Why do we get more solar radiation near the poles than at the equator even though it is further from the sun there and solar radiation vary from equator to poles if so why?
I don't know in what way you mean "more solar radiation near the poles than the equator". I don't know of any sense in which that is true. Can you supply a reference or argument for that statement?
In general:
The power incident on a surface that is oriented perpendicular to the direction to the sun at a given distance from the sun is constant.

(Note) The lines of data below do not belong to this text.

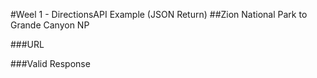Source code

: #Weel 1 - DirectionsAPI Example (JSON Return)
##Zion National Park to Grande Canyon NP

###URL


###Valid Response

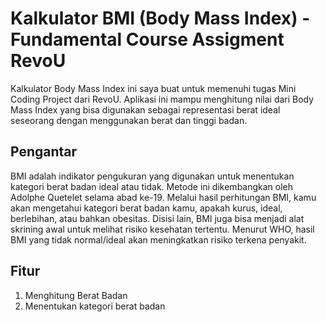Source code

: # Kalkulator BMI (Body Mass Index) - Fundamental Course Assigment RevoU
Kalkulator Body Mass Index ini saya buat untuk memenuhi tugas Mini Coding Project dari RevoU. Aplikasi ini mampu menghitung nilai dari Body Mass Index yang bisa digunakan sebagai representasi berat ideal seseorang dengan menggunakan berat dan tinggi badan.

## Pengantar
BMI adalah indikator pengukuran yang digunakan untuk menentukan kategori berat badan ideal atau tidak. Metode ini dikembangkan oleh Adolphe Quetelet selama abad ke-19. Melalui hasil perhitungan BMI, kamu akan mengetahui kategori berat badan kamu, apakah kurus, ideal, berlebihan, atau bahkan obesitas. Disisi lain, BMI juga bisa menjadi alat skrining awal untuk melihat risiko kesehatan tertentu. Menurut WHO, hasil BMI yang tidak normal/ideal akan meningkatkan risiko terkena penyakit.

## Fitur
1. Menghitung Berat Badan
2. Menentukan kategori berat badan
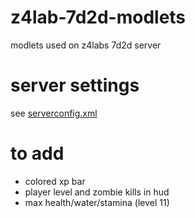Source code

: # z4lab-7d2d-modlets
modlets used on z4labs 7d2d server

# server settings
see [serverconfig.xml](serverconfig.xml)

# to add
- colored xp bar
- player level and zombie kills in hud
- max health/water/stamina (level 11)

If the surface is not perpendicular, then the power intercepted by the same surface is less due to the tilt. This effect goes like cosine of the angle between the direction to the sun and the perpendicular to the surface area. See this figure for a sense of how that works: https://en.wikipedia.org/wiki/Solar_irradiance#/media/File:Seasons.too.png
At the poles, the sun is never higher in the sky than 23.5 degrees above the horizon so this effect is cosine(90-23.5) which is about 0.4 (so 60% less than if the sun were directly overhead).
The extra distance (maximum amount=radius of the earth) away from the sun that the poles are also makes the intensity less, but it is a tiny effect b/c the radius of the earth is so small compared to the distance to the sun. The ratio "radius of earth"/"distance to sun"=0.000043 and the intensity goes down as distance from the sun squared so the fraction by which the intensity is smaller due to this is about 0.0000000018.
There are also many other contributions to the effective heating by solar radiation at a location, including cloud cover, reflectivity of the surface, refraction in the atmosphere, etc. but the cosine effect is one of the biggest.